Your objective
Reproduce exactly the line containing "Each species $i$ carries a structural integer" and every line after it, through the last line of the records below; add nothing.

Provided material
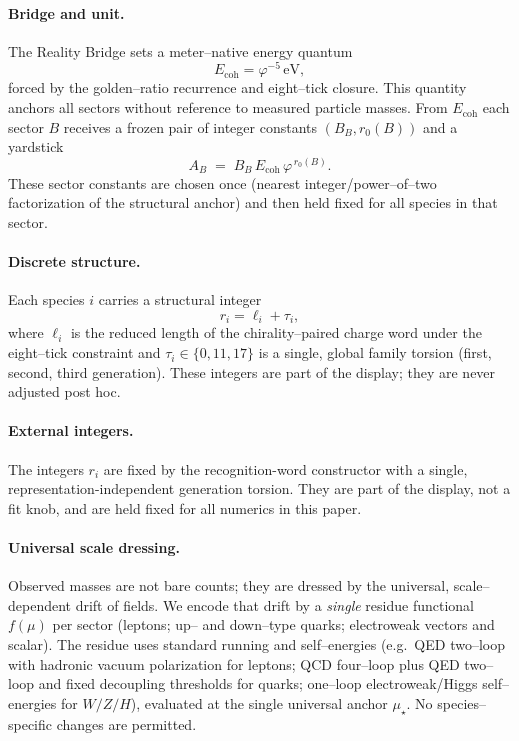 \documentclass[epjc3]{svjour3}
\begin{document}
\paragraph{Bridge and unit.}
The Reality Bridge sets a meter–native energy quantum
\[
E_{\mathrm{coh}}=\varphi^{-5}\,\mathrm{eV},
\]
forced by the golden–ratio recurrence and eight–tick closure. This quantity anchors all sectors without reference to measured particle masses. From $E_{\mathrm{coh}}$ each sector $B$ receives a frozen pair of integer constants $(B_B,r_0(B))$ and a yardstick
\[
A_B \;=\; B_B\,E_{\mathrm{coh}}\,\varphi^{\,r_0(B)}.
\]
These sector constants are chosen once (nearest integer/power–of–two factorization of the structural anchor) and then held fixed for all species in that sector.

\paragraph{Discrete structure.}
Each species $i$ carries a structural integer
\[
r_i=\ell_i+\tau_i,
\]
where $\ell_i$ is the reduced length of the chirality–paired charge word under the eight–tick constraint and $\tau_i\in\{0,11,17\}$ is a single, global family torsion (first, second, third generation). These integers are part of the display; they are never adjusted post hoc.

\paragraph{External integers.}
The integers $r_i$ are fixed by the recognition-word constructor with a single, representation-independent generation torsion. They are part of the display, not a fit knob, and are held fixed for all numerics in this paper.

\paragraph{Universal scale dressing.}
Observed masses are not bare counts; they are dressed by the universal, scale–dependent drift of fields. We encode that drift by a \emph{single} residue functional $f(\mu)$ per sector (leptons; up– and down–type quarks; electroweak vectors and scalar). The residue uses standard running and self–energies (e.g.\ QED two–loop with hadronic vacuum polarization for leptons; QCD four–loop plus QED two–loop and fixed decoupling thresholds for quarks; one–loop electroweak/Higgs self–energies for $W/Z/H$), evaluated at the single universal anchor $\mu_\star$. No species–specific changes are permitted.
\end{document}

Solved exercise
Each species $i$ carries a structural integer
\[
r_i=\ell_i+\tau_i,
\]
where $\ell_i$ is the reduced length of the chirality–paired charge word under the eight–tick constraint and $\tau_i\in\{0,11,17\}$ is a single, global family torsion (first, second, third generation). These integers are part of the display; they are never adjusted post hoc.

\paragraph{External integers.}
The integers $r_i$ are fixed by the recognition-word constructor with a single, representation-independent generation torsion. They are part of the display, not a fit knob, and are held fixed for all numerics in this paper.

\paragraph{Universal scale dressing.}
Observed masses are not bare counts; they are dressed by the universal, scale–dependent drift of fields. We encode that drift by a \emph{single} residue functional $f(\mu)$ per sector (leptons; up– and down–type quarks; electroweak vectors and scalar). The residue uses standard running and self–energies (e.g.\ QED two–loop with hadronic vacuum polarization for leptons; QCD four–loop plus QED two–loop and fixed decoupling thresholds for quarks; one–loop electroweak/Higgs self–energies for $W/Z/H$), evaluated at the single universal anchor $\mu_\star$. No species–specific changes are permitted.
\end{document}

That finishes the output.